In the weeks after he left the hospital, Walker had at least five conversations with doctors or nurses, either in person or by phone, but he never received word of his infection, according to court documents. On Aug. 11, 2023, Walker returned to the Hines VA emergency room. He had a fever of 103 degrees. He could barely walk. That’s when medical staff realized a catastrophic error: Walker not been treated for Streptococcus mutans, and he wasn’t even told that he had it!

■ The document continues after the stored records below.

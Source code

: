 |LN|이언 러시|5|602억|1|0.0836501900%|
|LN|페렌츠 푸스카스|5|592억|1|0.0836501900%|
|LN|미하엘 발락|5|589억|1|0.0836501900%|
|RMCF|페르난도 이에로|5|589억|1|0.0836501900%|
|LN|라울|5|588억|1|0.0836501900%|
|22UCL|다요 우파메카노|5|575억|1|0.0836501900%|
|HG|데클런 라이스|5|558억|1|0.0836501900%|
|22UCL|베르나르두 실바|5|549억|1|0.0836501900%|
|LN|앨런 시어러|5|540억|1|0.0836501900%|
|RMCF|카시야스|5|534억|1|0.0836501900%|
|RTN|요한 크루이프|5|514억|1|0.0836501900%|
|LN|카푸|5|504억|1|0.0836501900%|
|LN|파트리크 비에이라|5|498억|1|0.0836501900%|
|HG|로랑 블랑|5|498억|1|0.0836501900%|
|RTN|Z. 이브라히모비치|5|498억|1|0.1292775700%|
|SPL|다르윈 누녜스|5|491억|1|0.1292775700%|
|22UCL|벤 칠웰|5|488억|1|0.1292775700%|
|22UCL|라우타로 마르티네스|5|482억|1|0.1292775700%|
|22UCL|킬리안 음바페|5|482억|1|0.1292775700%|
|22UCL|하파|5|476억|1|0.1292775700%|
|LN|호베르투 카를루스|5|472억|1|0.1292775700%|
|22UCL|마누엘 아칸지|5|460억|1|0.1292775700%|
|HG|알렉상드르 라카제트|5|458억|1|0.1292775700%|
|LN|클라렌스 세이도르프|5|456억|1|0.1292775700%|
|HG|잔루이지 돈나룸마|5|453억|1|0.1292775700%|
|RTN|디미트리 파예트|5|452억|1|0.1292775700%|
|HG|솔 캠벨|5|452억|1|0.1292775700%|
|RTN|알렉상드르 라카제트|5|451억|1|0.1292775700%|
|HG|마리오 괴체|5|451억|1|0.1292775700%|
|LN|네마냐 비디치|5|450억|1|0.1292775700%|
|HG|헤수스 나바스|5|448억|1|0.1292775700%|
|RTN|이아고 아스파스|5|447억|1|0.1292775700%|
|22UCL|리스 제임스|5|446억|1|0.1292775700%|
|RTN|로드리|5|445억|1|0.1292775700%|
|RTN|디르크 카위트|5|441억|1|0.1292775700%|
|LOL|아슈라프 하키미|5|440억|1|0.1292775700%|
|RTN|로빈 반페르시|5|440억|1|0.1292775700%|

Walker required heart surgery to repair the damage from the infection. Two weeks later, he suffered his first stroke. When Walker woke up in hospital bed surrounded by tubes and machinery, “He couldn’t know the real nightmare was only beginning, of losing sight and cognition and, for a while, the ability to walk,” wrote the Chicago Tribune. Videos show Walker trying to follow instructions on how to take just one step. He looks exhausted. “It’s heartbreaking that I was an outgoing individual a provider and now I am no longer that person” Walker told ABC News.
Now, Walker can no longer work, drive or leave the house on his own. He has difficulties walking and has lost some vision in both eyes. Sometimes he can’t articulate – he has trouble finding or understanding words. After suffering two strokes, a neuropsychological evaluation explained that “The test results showed major problems with thinking skills, which means that you have a major neurocognitive disorder… “Your thinking skills will likely not fully return.”
The Walkers shared their anguish with the Chicago Tribune, questioning: How could something like this have happened? How could personnel they trusted at the VA miss something so obvious? “The medical system is supposed to help you and keep you as safe as possible…if he had been prescribed the medication that was needed we would not be here today,” said Rosemary Walker.
READ MORE VETERANS MALPRACTICE LEGAL NEWS
Although Hines staff acknowledged the VA hospital’s role in the failures that left Walker disabled and Rosemary Walker his caregiver, all it offered was an apology. Like a slap in the face. In a February 2024 letter, one of Walker’s doctors wrote that he “was not notified” of the positive lab result. In another document, labeled as an “institutional disclosure of adverse event,” the hospital’s “chief of staff apologised (sic) on behalf of the facility leadership and discussed the process failure for missing the lab result and delay in care which may have caused the harm of complications Walker has now, reported the Chicago Tribune.
The Walkers’ lawyer in a press release said “This tragedy was preventable…The VA had every opportunity to step in. They didn’t. Now a veteran who gave everything for his country has lost his health, his livelihood, and his independence.”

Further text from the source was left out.